_ACTIVITY_:
Set down, word for word, the stretch of lines from the one containing "Since the numerator" to the end of the records below.
Segment Start: INPUT FOR THIS TASK
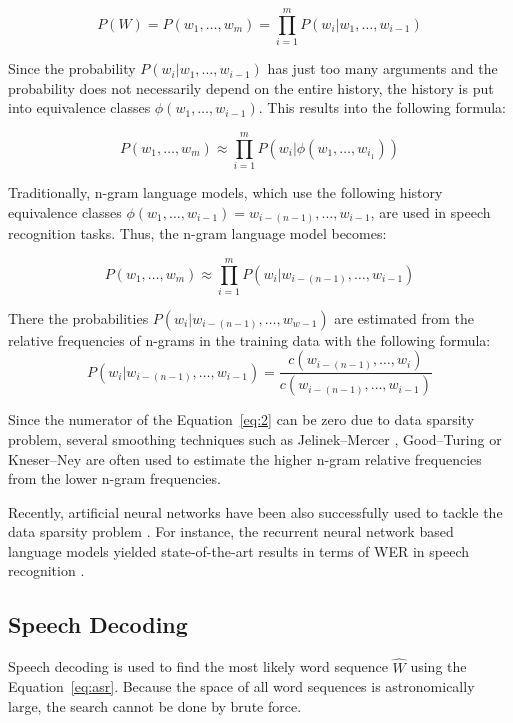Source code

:\begin{equation}
  P(W) = P(w_1,\dots,w_m) = \prod\limits_{i=1}^{m} P(w_i|w_1,\dots,w_{i-1})
\end{equation}

Since the probability $P(w_i|w_1,\dots,w_{i-1})$ has just too many arguments
  and the probability does not necessarily depend on the entire history,
  the history is put into equivalence classes $\phi(w_1,\dots,w_{i-1})$.
This results into the following formula:

\begin{equation}
  P(w_1,\dots,w_m) \approx \prod\limits_{i=1}^{m} P(w_i|\phi(w_1,\dots,w_{i_1}))
\end{equation}

Traditionally, n-gram language models,
  which use the following history equivalence classes $\phi(w_1,\dots,w_{i-1}) = w_{i-(n-1)},\dots,w_{i-1}$,
  are used in speech recognition tasks.
Thus, the n-gram language model becomes:

\begin{equation}
  P(w_1,\dots,w_m) \approx \prod\limits_{i=1}^{m} P(w_i|w_{i-(n-1)},\dots,w_{i-1})
\end{equation}

There the probabilities $P(w_i|w_{i-(n-1)},\dots,w_{w-1})$ are estimated from the relative frequencies of n-grams in the training data with the following formula:
\begin{equation}
  \label{eq:2}
  P(w_i|w_{i-(n-1)},\dots,w_{i-1}) = \frac{c(w_{i-(n-1)},\dots,w_i)}{c(w_{i-(n-1)},\dots,w_{i-1})}
\end{equation}


Since the numerator of the Equation~\ref{eq:2} can be zero due to data sparsity problem,
  several smoothing techniques such as
  Jelinek--Mercer \cite{jelinek1980interpolated},
  Good--Turing \cite{gale1995good}
  or Kneser--Ney \cite{kneser1995improved} are often used to estimate the higher n-gram relative frequencies from the lower n-gram frequencies.

Recently, artificial neural networks have been also successfully used to tackle the data sparsity problem \cite{bengio2003neural}.
For instance, the recurrent neural network based language models yielded state-of-the-art results in terms of WER in speech recognition \cite{mikolov2010recurrent}.


\subsection{Speech Decoding}
Speech decoding is used to find the most likely word sequence $\widehat{W}$ using the Equation~\ref{eq:asr}.
Because the space of all word sequences is astronomically large, the search cannot be done by brute force.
Segment End: INPUT FOR THIS TASK
_RESULT FOR THIS EXERCISE_:
Since the numerator of the Equation~\ref{eq:2} can be zero due to data sparsity problem,
  several smoothing techniques such as
  Jelinek--Mercer \cite{jelinek1980interpolated},
  Good--Turing \cite{gale1995good}
  or Kneser--Ney \cite{kneser1995improved} are often used to estimate the higher n-gram relative frequencies from the lower n-gram frequencies.

Recently, artificial neural networks have been also successfully used to tackle the data sparsity problem \cite{bengio2003neural}.
For instance, the recurrent neural network based language models yielded state-of-the-art results in terms of WER in speech recognition \cite{mikolov2010recurrent}.


\subsection{Speech Decoding}
Speech decoding is used to find the most likely word sequence $\widehat{W}$ using the Equation~\ref{eq:asr}.
Because the space of all word sequences is astronomically large, the search cannot be done by brute force.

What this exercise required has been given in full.